»»

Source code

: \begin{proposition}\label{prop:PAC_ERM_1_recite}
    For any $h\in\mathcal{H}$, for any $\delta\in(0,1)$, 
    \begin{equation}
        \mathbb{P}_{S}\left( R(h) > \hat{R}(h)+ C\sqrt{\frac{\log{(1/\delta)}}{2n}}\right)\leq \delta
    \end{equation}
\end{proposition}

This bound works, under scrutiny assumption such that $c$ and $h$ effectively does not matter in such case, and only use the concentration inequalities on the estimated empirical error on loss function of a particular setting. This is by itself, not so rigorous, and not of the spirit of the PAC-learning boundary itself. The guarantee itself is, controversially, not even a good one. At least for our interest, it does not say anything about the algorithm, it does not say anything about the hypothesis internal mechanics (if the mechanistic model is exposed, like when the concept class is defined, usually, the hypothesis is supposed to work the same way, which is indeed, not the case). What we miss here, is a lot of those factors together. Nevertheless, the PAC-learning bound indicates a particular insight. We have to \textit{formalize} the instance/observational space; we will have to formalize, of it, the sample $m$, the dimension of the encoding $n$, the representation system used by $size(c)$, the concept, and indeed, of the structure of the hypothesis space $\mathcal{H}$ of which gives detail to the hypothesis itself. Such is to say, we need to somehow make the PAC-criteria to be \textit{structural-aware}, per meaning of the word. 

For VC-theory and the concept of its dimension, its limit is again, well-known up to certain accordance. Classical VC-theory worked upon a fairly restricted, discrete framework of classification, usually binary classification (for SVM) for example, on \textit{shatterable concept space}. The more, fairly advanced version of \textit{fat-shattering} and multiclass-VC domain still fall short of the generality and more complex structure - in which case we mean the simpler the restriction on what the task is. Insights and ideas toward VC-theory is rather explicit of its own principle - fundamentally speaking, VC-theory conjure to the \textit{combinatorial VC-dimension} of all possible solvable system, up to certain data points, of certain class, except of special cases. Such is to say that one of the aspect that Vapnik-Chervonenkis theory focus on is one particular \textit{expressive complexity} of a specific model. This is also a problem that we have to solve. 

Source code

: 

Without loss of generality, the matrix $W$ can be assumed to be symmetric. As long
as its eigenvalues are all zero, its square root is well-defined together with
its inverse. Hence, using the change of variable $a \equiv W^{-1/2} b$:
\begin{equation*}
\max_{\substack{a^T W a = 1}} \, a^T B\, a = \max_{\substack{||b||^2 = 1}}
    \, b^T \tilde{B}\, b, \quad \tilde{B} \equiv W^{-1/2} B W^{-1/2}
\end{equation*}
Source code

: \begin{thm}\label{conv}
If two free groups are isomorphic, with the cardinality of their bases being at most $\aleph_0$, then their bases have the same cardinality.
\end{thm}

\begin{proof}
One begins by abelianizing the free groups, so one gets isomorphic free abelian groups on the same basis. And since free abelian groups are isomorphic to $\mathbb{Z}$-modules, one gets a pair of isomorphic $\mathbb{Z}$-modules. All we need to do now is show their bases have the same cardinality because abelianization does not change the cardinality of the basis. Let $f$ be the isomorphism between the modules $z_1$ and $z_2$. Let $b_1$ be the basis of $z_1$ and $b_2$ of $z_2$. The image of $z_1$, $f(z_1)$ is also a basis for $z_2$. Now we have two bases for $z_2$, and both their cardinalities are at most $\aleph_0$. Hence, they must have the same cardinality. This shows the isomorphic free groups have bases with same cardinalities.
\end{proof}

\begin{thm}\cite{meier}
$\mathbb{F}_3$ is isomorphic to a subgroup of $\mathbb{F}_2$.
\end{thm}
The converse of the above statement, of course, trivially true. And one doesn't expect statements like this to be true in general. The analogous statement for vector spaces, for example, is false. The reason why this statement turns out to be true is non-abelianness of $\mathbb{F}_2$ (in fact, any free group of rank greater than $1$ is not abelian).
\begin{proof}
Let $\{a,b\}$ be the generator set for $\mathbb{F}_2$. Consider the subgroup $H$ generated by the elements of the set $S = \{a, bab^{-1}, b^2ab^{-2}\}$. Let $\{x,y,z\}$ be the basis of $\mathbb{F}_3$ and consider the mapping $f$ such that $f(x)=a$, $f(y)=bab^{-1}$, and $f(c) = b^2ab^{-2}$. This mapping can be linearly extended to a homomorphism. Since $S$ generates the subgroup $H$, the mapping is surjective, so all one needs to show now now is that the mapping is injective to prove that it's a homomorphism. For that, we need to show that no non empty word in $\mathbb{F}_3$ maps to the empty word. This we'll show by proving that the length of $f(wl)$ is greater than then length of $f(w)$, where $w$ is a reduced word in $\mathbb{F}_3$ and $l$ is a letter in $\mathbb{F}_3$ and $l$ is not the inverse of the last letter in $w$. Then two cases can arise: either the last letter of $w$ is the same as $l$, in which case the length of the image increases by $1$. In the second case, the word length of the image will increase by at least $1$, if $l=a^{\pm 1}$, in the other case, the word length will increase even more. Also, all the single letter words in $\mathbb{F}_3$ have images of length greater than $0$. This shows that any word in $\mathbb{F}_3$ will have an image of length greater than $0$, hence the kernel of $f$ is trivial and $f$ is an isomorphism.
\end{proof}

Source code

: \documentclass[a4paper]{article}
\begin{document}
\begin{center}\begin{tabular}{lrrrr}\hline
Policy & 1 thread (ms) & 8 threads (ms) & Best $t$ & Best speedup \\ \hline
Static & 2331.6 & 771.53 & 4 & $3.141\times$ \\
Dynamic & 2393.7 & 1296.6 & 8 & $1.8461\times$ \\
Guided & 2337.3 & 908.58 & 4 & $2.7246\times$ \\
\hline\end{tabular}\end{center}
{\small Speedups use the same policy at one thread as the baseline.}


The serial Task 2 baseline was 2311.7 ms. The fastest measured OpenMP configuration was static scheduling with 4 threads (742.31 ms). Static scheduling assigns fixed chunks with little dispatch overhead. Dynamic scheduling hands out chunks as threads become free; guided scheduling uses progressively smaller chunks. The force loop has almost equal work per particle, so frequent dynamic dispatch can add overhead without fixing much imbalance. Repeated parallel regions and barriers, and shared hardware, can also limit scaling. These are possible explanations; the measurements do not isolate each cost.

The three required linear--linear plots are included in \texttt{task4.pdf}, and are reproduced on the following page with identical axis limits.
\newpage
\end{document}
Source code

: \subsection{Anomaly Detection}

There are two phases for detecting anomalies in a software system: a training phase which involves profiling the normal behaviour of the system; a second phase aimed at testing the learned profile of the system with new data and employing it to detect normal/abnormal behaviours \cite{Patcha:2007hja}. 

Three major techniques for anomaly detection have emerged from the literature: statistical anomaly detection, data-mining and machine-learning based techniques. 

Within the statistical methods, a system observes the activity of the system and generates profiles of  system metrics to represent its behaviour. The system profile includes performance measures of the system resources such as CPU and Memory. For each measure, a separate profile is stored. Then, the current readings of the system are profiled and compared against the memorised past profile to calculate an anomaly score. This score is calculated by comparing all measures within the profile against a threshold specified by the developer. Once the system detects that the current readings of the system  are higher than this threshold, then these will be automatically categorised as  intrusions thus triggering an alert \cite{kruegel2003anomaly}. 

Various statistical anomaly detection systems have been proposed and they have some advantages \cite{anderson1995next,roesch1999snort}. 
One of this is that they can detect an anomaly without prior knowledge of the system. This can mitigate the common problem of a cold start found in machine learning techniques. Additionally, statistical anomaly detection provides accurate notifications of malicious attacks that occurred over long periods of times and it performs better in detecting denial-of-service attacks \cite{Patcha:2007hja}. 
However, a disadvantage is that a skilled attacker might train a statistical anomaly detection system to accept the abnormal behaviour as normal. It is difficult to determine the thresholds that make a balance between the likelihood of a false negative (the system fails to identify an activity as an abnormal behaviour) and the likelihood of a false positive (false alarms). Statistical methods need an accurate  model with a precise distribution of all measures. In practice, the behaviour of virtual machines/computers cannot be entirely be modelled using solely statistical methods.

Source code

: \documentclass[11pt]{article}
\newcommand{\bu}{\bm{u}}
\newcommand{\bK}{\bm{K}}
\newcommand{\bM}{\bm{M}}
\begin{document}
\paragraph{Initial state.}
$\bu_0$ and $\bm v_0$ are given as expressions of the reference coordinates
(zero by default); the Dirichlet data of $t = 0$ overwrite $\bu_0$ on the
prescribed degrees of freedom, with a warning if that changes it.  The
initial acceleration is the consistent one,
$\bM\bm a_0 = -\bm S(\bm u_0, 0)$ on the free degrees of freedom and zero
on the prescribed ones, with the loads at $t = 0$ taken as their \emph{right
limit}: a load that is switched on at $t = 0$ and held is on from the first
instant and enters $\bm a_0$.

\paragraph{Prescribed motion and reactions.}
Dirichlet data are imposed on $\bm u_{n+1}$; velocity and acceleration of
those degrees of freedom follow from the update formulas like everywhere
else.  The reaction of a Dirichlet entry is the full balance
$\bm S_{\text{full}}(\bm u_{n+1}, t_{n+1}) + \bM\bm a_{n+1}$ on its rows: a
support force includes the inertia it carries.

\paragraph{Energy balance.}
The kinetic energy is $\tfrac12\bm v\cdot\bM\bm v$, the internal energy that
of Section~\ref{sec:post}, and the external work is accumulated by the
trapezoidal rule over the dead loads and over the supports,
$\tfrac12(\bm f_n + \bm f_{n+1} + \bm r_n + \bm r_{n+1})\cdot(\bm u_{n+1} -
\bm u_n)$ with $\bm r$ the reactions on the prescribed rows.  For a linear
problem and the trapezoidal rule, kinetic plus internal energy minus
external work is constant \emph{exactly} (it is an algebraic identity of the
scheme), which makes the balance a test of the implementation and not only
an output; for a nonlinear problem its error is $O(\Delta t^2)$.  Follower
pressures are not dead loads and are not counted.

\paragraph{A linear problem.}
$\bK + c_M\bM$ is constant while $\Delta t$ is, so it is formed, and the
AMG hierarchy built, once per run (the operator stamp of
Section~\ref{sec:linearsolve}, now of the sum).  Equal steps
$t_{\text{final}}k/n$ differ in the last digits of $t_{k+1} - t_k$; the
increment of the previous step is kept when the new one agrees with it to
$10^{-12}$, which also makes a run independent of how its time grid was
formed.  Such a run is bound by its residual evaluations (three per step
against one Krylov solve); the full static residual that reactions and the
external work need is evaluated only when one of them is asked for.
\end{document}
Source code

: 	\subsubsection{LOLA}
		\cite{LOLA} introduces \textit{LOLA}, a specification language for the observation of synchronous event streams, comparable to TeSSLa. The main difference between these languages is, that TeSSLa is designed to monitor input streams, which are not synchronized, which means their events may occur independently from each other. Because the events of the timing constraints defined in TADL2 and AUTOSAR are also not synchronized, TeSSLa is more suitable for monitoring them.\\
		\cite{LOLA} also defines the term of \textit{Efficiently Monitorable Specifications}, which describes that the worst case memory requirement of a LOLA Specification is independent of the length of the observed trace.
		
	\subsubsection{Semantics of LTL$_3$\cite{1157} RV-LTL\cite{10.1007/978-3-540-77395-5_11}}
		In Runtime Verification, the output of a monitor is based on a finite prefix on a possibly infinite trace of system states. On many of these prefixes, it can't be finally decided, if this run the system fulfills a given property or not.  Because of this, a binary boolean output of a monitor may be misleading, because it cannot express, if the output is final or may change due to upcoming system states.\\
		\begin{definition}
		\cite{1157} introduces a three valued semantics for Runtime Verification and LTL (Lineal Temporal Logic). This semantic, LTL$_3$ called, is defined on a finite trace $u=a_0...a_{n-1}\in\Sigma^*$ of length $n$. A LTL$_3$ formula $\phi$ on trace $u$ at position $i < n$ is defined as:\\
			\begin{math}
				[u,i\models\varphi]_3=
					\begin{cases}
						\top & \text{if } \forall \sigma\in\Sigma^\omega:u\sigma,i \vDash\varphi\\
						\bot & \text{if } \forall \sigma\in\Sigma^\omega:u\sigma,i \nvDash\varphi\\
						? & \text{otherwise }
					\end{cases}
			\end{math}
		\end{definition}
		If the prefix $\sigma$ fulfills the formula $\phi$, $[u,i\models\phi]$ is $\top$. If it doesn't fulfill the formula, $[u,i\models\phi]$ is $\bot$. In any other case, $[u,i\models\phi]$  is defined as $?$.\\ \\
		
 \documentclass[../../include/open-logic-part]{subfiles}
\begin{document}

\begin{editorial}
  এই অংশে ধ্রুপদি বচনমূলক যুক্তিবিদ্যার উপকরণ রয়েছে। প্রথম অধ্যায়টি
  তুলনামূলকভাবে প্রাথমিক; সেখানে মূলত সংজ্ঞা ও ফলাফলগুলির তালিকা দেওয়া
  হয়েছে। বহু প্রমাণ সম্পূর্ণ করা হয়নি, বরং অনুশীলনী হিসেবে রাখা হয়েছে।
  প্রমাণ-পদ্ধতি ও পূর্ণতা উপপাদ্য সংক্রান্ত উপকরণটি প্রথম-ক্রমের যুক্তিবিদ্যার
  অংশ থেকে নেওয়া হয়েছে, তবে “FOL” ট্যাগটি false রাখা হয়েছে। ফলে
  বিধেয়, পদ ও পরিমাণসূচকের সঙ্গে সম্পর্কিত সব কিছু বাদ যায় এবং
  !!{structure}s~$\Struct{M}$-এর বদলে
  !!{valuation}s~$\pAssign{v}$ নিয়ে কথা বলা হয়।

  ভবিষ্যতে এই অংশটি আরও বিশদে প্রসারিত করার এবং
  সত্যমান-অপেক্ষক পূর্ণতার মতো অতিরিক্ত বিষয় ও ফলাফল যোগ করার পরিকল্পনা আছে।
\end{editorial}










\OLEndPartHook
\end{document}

««

Task statement: Transcribe, exactly and without additions, the lines of the records above, beginning with the line that contains "prescribed degrees of" and ending with the line that contains "For a linear", both included.

Result for this exercise:
prescribed degrees of freedom, with a warning if that changes it.  The
initial acceleration is the consistent one,
$\bM\bm a_0 = -\bm S(\bm u_0, 0)$ on the free degrees of freedom and zero
on the prescribed ones, with the loads at $t = 0$ taken as their \emph{right
limit}: a load that is switched on at $t = 0$ and held is on from the first
instant and enters $\bm a_0$.

\paragraph{Prescribed motion and reactions.}
Dirichlet data are imposed on $\bm u_{n+1}$; velocity and acceleration of
those degrees of freedom follow from the update formulas like everywhere
else.  The reaction of a Dirichlet entry is the full balance
$\bm S_{\text{full}}(\bm u_{n+1}, t_{n+1}) + \bM\bm a_{n+1}$ on its rows: a
support force includes the inertia it carries.

\paragraph{Energy balance.}
The kinetic energy is $\tfrac12\bm v\cdot\bM\bm v$, the internal energy that
of Section~\ref{sec:post}, and the external work is accumulated by the
trapezoidal rule over the dead loads and over the supports,
$\tfrac12(\bm f_n + \bm f_{n+1} + \bm r_n + \bm r_{n+1})\cdot(\bm u_{n+1} -
\bm u_n)$ with $\bm r$ the reactions on the prescribed rows.  For a linear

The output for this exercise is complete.